Following on this list: Cherokee, Ga.; Hays, Texas; Grant, Ind.; Kalamazoo, Mich.; Calhoun, Mich.; Pickens, S.C.; Richland, Ohio; Berrien, Mich.; Douglas, Colo.; Newton, Ga.; Rockdale, Ga.; Rockingham, N.C.; Alamance, N.C.; Cleveland, N.C.; Davidson, N.C.; and Jefferson, Texas.
Texas, Georgia, North Carolina and Ohio had the highest numbers of foreclosures nationwide in May 2004.
Nine of the 10 least affordable areas in the country are in California, according to data collected by the National Association of Home Builders. Boston, Los Angeles, Portland, Sacramento, San Diego and San Francisco were the least affordable metropolitan areas from 1979-99, according to NAHB and U.S. Department of Commerce data.
And home-price appreciation was most rapid in Hawaii, Nevada, Rhode Island, Washington, D.C., California, Maryland, Florida, New Jersey, Delaware and New York, in that order, from March 2003-04, according to the Office of Federal Housing Enterprise Oversight. As of May 2004, about 19 percent of households in California could afford a median-priced home.
Foreclosure numbers can be indicative of housing markets that are experiencing problems and Texas topped the list in May 2004 with 8,715 total foreclosed properties, followed by Georgia with 6,194, North Carolina with 6,009 and Ohio with 5,564.
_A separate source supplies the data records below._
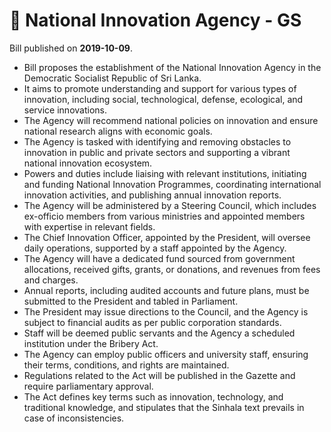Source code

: # 📄  National Innovation Agency - GS

Bill published on **2019-10-09**.

- Bill proposes the establishment of the National Innovation Agency in the Democratic Socialist Republic of Sri Lanka.
- It aims to promote understanding and support for various types of innovation, including social, technological, defense, ecological, and service innovations.
- The Agency will recommend national policies on innovation and ensure national research aligns with economic goals.
- The Agency is tasked with identifying and removing obstacles to innovation in public and private sectors and supporting a vibrant national innovation ecosystem.
- Powers and duties include liaising with relevant institutions, initiating and funding National Innovation Programmes, coordinating international innovation activities, and publishing annual innovation reports.
- The Agency will be administered by a Steering Council, which includes ex-officio members from various ministries and appointed members with expertise in relevant fields.
- The Chief Innovation Officer, appointed by the President, will oversee daily operations, supported by a staff appointed by the Agency.
- The Agency will have a dedicated fund sourced from government allocations, received gifts, grants, or donations, and revenues from fees and charges.
- Annual reports, including audited accounts and future plans, must be submitted to the President and tabled in Parliament.
- The President may issue directions to the Council, and the Agency is subject to financial audits as per public corporation standards.
- Staff will be deemed public servants and the Agency a scheduled institution under the Bribery Act.
- The Agency can employ public officers and university staff, ensuring their terms, conditions, and rights are maintained.
- Regulations related to the Act will be published in the Gazette and require parliamentary approval.
- The Act defines key terms such as innovation, technology, and traditional knowledge, and stipulates that the Sinhala text prevails in case of inconsistencies.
Jack Harris, a research economist with Texas A&M University's Real Estate Center, said the market in Austin, Texas, has been marked by a surge in inventory and almost-flat prices. The supply of homes in Austin has grown from about 3,600 homes in May 2000 to about 11,100 in May 2004, or from a 2.3-month supply to a 6.3-month supply at the current sales pace, he said. The median sales price of homes in Austin dipped from $156,800 in May 2003 to $155,200 in May 2004.
"I think the real culprit there is the inventory is much higher than it used to be," Harris said.
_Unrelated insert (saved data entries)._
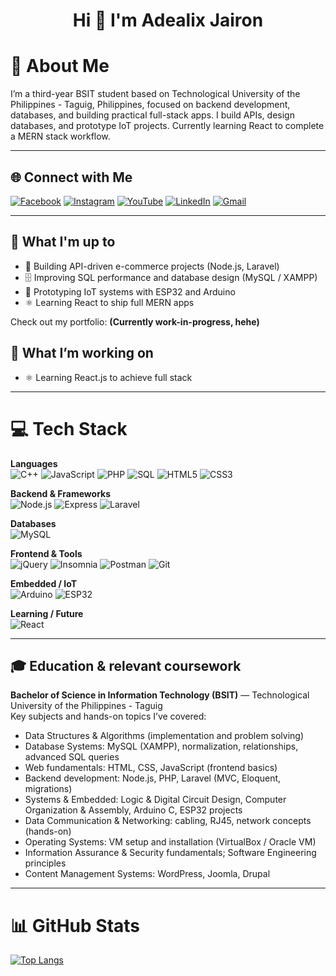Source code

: <!-- Hi there 👋 -->

<!--
**Adealix/Adealix** is a ✨ _special_ ✨ repository because its `README.md` (this file) appears on your GitHub profile.

Here are some ideas to get you started:

- 🔭 I’m currently working on ...
- 🌱 I’m currently learning ...
- 👯 I’m looking to collaborate on ...
- 🤔 I’m looking for help with ...
- 💬 Ask me about ...
- 📫 How to reach me: ...
- 😄 Pronouns: ...
- ⚡ Fun fact: ...
-->

<h1 align="center">Hi 👋 I'm Adealix Jairon</h1>

# 💫 About Me
I’m a third-year BSIT student based on Technological University of the Philippines - Taguig, Philippines, focused on backend development, databases, and building practical full-stack apps. I build APIs, design databases, and prototype IoT projects. Currently learning React to complete a MERN stack workflow.

---

## 🌐 Connect with Me

[![Facebook](https://img.shields.io/badge/Facebook-%231877F2.svg?logo=Facebook&logoColor=white)](https://www.facebook.com/adealixm/)
[![Instagram](https://img.shields.io/badge/Instagram-%23E4405F.svg?logo=Instagram&logoColor=white)](https://www.instagram.com/adealixm/)
[![YouTube](https://img.shields.io/badge/YouTube-%23FF0000.svg?logo=YouTube&logoColor=white)](https://www.youtube.com/@adealix)
[![LinkedIn](https://img.shields.io/badge/LinkedIn-%230077B5.svg?logo=linkedin&logoColor=white)](https://www.linkedin.com/in/adealix-jairon-maranan-388501373)
[![Gmail](https://img.shields.io/badge/Gmail-D14836?logo=gmail&logoColor=white)](mailto:adealixmaranan123@gmail.com)

---

## 🚀 What I'm up to
- 🔧 Building API-driven e-commerce projects (Node.js, Laravel)  
- 🗄️ Improving SQL performance and database design (MySQL / XAMPP)  
- 🌱 Prototyping IoT systems with ESP32 and Arduino  
- ⚛️ Learning React to ship full MERN apps

Check out my portfolio: **(Currently work-in-progress, hehe)**

## 🌱 What I’m working on
- ⚛️ Learning React.js to achieve full stack

---

# 💻 Tech Stack

**Languages**  
![C++](https://img.shields.io/badge/C++-00599C?style=for-the-badge&logo=c%2B%2B&logoColor=white)
![JavaScript](https://img.shields.io/badge/JavaScript-F7DF1E?style=for-the-badge&logo=javascript&logoColor=black)
![PHP](https://img.shields.io/badge/PHP-777BB4?style=for-the-badge&logo=php&logoColor=white)
![SQL](https://img.shields.io/badge/SQL-00758F?style=for-the-badge&logo=postgresql&logoColor=white)
![HTML5](https://img.shields.io/badge/HTML5-E34F26?style=for-the-badge&logo=html5&logoColor=white)
![CSS3](https://img.shields.io/badge/CSS3-1572B6?style=for-the-badge&logo=css3&logoColor=white)

**Backend & Frameworks**  
![Node.js](https://img.shields.io/badge/Node.js-339933?style=for-the-badge&logo=node.js&logoColor=white)
![Express](https://img.shields.io/badge/Express-000000?style=for-the-badge&logo=express&logoColor=white)
![Laravel](https://img.shields.io/badge/Laravel-FF2D20?style=for-the-badge&logo=laravel&logoColor=white)

**Databases**  
![MySQL](https://img.shields.io/badge/MySQL-4479A1?style=for-the-badge&logo=mysql&logoColor=white)

**Frontend & Tools**  
![jQuery](https://img.shields.io/badge/jQuery-0769AD?style=for-the-badge&logo=jquery&logoColor=white)
![Insomnia](https://img.shields.io/badge/Insomnia-0ACF83?style=for-the-badge&logo=insomnia&logoColor=white)
![Postman](https://img.shields.io/badge/Postman-FF6C37?style=for-the-badge&logo=postman&logoColor=white)
![Git](https://img.shields.io/badge/Git-F05032?style=for-the-badge&logo=git&logoColor=white)

**Embedded / IoT**  
![Arduino](https://img.shields.io/badge/Arduino-00979D?style=for-the-badge&logo=arduino&logoColor=white)
![ESP32](https://img.shields.io/badge/ESP32-2B2B2B?style=for-the-badge&logo=espressif&logoColor=white)

**Learning / Future**  
![React](https://img.shields.io/badge/React-61DAFB?style=for-the-badge&logo=react&logoColor=black)

---

## 🎓 Education & relevant coursework
**Bachelor of Science in Information Technology (BSIT)** — Technological University of the Philippines - Taguig  
Key subjects and hands-on topics I’ve covered:
- Data Structures & Algorithms (implementation and problem solving)  
- Database Systems: MySQL (XAMPP), normalization, relationships, advanced SQL queries  
- Web fundamentals: HTML, CSS, JavaScript (frontend basics)  
- Backend development: Node.js, PHP, Laravel (MVC, Eloquent, migrations)  
- Systems & Embedded: Logic & Digital Circuit Design, Computer Organization & Assembly, Arduino C, ESP32 projects  
- Data Communication & Networking: cabling, RJ45, network concepts (hands-on)  
- Operating Systems: VM setup and installation (VirtualBox / Oracle VM)  
- Information Assurance & Security fundamentals; Software Engineering principles  
- Content Management Systems: WordPress, Joomla, Drupal

---
# 📊 GitHub Stats

[![Top Langs](https://github-readme-stats.vercel.app/api/top-langs/?username=Adealix&layout=donut&theme=dark&hide_border=false&include_all_commits=true&count_private=false&langs_count=8)](https://github.com/anuraghazra/github-readme-stats)

<!--[![Top Langs](https://github-readme-stats.vercel.app/api/top-langs/?username=Adealix&layout=donut)](https://github.com/anuraghazra/github-readme-stats)--!>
In Dallas, there are about twice as many homes for sale today than there were three years ago, he said. "It seems like there's not a whole lot of pent-up demand," he said. Dallas had a 3.7-month supply of houses in May 2000, and that grew to a 6.7-month supply in May 2004. And the median sales price of homes in the Dallas area dropped from $150,600 in May 2003 to $148,800.
Median home prices dropped most dramatically from the first quarter of 2003 to the first quarter of 2004 in Springfield, Ill.; Charleston, W.V.; Akron, Ohio; Oklahoma City, Okla.; Champaign, Ill.; and Topeka, Kan., in that order, according to data from the National Association of Realtors. Walt Molony, a spokesman for the association, said, "None of the areas experiencing declines had recently experienced rapid (price) appreciation. They are primarily areas that have had local economic weakness."
Rick Hanselman, president of the Capital Area Association of Realtors in Springfield, Ill., said that the market in that area is typically very stable. "We don't experience the big upswings or the lows that Boston or California does," he said. "We're pretty steady."